There was an immediate public outcry with calls for an independent inquiry. On May 23 the recently appointed Attorney-General John Griffiths announced there was no need to reopen the inquest as the overwhelming body of evidence pointed to suicide. Griffiths himself had held two concerns prior to taking over the post of Attorney General less than a year earlier: homosexuality and the molestation of underage youths. He was determined to address both, but in his zeal tended to forget that there was a very marked difference between the two ‘crimes’. With new details of the MacLennan affair daily appearing in the media, he was well aware his own credibility was on the line.

On June 1 Inquest Jury Foreman Tony Pannell stated he was not satisfied with the Attorney General’s statement and itemized many points where the jury had disagreed with the evidence.

The RHKP attempted to reinforce their failed case. On June 4 they coerced four male prostitutes to claim that MacLennan had been one of their customers. Indeed so regular was he that – quite ridiculously given the ease with which payments could have been tracked, but no evidence found – they suggested he had been permitted to pay by cheque rather than cash!

On June 18 Elsie Elliott delivered a public bombshell. She revealed that as early as November 1979 the Attorney General had been made personally aware by his Crown Counsel, Howard Lindsay, of the plot against MacLennan - two months before his death. Her statement referred to the comments made to her by Inspector Michael Fulton (see above). On July 2 Fulton himself went public and confirmed he had been asked by members of the SIU to set up MacLennan. 

As public anger continued to mount, the Attorney General and Police Commissioner remained silent. On July 3, the Foreman of the Inquest Jury, Pannell, publicly called for the resignation of the Attorney General. Elsie Elliott repeated her call for a formal Inquiry into MacLennan’s death. The government again stated there would be no fresh Inquiry.
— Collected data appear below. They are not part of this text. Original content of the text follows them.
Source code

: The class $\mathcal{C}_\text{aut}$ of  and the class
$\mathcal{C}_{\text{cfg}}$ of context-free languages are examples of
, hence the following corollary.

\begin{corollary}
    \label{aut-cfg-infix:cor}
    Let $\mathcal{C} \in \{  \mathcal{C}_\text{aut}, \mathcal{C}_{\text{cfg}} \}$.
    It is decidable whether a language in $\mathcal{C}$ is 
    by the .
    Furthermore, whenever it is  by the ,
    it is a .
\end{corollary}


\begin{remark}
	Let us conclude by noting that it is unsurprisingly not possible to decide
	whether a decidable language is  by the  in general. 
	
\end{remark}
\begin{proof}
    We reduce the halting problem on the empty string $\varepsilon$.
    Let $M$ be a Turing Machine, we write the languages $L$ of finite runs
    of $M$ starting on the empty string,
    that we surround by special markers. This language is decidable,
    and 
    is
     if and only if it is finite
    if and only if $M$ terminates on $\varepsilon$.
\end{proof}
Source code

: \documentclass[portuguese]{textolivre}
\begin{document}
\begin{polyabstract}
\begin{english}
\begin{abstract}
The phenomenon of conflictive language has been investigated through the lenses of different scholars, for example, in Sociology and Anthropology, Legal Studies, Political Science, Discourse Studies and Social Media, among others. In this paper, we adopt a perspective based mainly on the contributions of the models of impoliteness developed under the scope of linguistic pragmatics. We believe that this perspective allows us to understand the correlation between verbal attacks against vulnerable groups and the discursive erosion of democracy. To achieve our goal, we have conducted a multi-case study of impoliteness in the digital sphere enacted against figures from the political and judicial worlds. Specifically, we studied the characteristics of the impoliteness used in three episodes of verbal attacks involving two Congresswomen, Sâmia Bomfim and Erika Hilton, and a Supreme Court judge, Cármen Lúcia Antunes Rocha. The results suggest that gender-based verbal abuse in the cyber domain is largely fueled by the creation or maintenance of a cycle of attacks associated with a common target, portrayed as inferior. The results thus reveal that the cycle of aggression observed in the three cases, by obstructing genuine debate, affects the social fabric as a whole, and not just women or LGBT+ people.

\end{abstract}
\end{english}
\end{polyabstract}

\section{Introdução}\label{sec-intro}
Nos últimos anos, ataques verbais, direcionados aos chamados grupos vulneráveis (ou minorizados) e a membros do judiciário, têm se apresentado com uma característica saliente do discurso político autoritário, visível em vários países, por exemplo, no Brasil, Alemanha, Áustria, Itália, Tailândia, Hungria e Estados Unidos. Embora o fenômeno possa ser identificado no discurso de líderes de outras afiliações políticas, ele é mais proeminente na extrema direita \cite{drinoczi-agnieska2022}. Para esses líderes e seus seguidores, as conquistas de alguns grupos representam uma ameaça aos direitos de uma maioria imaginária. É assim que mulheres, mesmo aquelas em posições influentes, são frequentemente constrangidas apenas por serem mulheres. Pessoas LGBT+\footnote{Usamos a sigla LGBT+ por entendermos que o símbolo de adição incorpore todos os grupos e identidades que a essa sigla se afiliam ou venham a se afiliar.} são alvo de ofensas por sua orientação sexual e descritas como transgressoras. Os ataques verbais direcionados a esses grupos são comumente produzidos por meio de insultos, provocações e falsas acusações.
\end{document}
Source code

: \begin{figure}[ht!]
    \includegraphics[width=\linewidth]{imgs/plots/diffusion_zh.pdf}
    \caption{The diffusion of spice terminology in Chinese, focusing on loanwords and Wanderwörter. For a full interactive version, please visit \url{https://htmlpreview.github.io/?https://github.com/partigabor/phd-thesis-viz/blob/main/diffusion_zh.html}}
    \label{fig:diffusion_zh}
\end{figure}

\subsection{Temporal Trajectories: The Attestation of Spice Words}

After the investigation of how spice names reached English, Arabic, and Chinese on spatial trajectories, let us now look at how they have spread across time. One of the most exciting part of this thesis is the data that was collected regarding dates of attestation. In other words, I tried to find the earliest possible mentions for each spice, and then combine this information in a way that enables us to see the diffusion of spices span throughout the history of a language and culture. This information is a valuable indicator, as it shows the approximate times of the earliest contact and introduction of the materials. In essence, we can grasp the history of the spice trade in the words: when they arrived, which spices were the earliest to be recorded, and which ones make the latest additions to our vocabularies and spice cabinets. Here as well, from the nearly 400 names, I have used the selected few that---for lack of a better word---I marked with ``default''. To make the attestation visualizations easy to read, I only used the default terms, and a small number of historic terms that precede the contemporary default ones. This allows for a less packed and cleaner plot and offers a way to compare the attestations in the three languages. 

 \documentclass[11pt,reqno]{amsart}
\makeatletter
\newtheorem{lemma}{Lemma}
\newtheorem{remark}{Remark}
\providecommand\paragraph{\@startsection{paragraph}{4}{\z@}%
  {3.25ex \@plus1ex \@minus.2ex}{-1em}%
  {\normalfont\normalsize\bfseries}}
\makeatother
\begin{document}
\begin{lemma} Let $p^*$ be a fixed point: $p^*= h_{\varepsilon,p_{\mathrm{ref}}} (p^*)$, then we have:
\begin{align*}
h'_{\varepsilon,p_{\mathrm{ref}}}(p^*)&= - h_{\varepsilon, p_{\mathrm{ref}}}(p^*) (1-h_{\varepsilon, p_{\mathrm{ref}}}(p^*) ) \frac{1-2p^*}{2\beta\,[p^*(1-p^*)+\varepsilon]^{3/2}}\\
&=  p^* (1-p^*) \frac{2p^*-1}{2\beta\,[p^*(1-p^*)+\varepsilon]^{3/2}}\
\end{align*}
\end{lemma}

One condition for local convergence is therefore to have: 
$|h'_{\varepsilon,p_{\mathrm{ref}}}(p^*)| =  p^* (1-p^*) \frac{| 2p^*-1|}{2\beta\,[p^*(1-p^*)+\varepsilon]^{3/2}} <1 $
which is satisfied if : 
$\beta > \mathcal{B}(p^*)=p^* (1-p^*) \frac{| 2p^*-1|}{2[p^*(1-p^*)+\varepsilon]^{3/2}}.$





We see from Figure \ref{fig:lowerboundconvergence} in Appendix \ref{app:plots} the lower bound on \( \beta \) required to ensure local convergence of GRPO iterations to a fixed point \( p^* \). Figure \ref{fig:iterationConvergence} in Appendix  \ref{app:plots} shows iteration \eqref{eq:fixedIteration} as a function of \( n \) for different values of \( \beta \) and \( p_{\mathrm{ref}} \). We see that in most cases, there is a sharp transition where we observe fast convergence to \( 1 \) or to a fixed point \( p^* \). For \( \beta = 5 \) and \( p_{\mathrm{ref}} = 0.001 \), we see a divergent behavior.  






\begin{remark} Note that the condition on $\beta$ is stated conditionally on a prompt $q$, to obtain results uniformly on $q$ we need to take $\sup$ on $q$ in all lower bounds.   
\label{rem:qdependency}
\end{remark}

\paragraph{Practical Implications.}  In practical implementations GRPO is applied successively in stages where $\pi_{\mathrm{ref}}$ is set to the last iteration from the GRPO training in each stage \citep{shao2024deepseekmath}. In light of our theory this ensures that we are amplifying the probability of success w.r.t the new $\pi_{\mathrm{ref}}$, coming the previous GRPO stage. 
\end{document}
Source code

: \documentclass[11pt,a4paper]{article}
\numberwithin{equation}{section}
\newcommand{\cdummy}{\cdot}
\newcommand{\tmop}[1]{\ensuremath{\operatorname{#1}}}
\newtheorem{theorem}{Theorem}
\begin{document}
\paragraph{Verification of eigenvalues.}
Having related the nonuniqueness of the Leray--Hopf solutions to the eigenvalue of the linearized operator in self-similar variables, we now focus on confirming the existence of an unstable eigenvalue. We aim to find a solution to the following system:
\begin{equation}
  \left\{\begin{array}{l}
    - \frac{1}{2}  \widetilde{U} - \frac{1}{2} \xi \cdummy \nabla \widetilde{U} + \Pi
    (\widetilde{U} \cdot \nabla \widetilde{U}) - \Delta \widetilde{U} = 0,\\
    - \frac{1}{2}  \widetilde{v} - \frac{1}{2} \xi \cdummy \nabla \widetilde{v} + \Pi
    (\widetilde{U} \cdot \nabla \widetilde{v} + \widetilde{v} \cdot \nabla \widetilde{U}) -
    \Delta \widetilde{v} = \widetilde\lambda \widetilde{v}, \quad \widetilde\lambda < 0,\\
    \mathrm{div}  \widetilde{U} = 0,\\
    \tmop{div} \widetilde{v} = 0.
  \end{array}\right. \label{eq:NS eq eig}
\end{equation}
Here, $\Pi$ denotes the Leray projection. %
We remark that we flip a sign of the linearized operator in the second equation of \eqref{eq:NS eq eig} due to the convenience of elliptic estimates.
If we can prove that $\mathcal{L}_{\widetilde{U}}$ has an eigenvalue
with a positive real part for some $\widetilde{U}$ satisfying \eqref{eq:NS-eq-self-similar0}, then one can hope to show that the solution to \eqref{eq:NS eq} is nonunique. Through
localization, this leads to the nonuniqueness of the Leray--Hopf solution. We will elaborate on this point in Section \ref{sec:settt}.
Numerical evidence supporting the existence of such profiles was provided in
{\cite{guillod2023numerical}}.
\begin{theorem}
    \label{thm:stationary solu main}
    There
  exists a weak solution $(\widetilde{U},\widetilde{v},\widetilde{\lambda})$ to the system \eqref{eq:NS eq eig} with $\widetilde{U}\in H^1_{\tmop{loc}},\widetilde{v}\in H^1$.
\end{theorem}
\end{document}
On July 7, Elsie Elliott compounded the government’s problems by announcing she was willing to help raise funds to sue both the Attorney General and the Police Commissioner. For as long as she lived, Ms. Elliot never fully accepted the suicide theory, insisting that McLennan’s death had been a case of murder, but adding that the pressure on him was so great that there was a slight possibility that he might have been “pushed to killing himself”.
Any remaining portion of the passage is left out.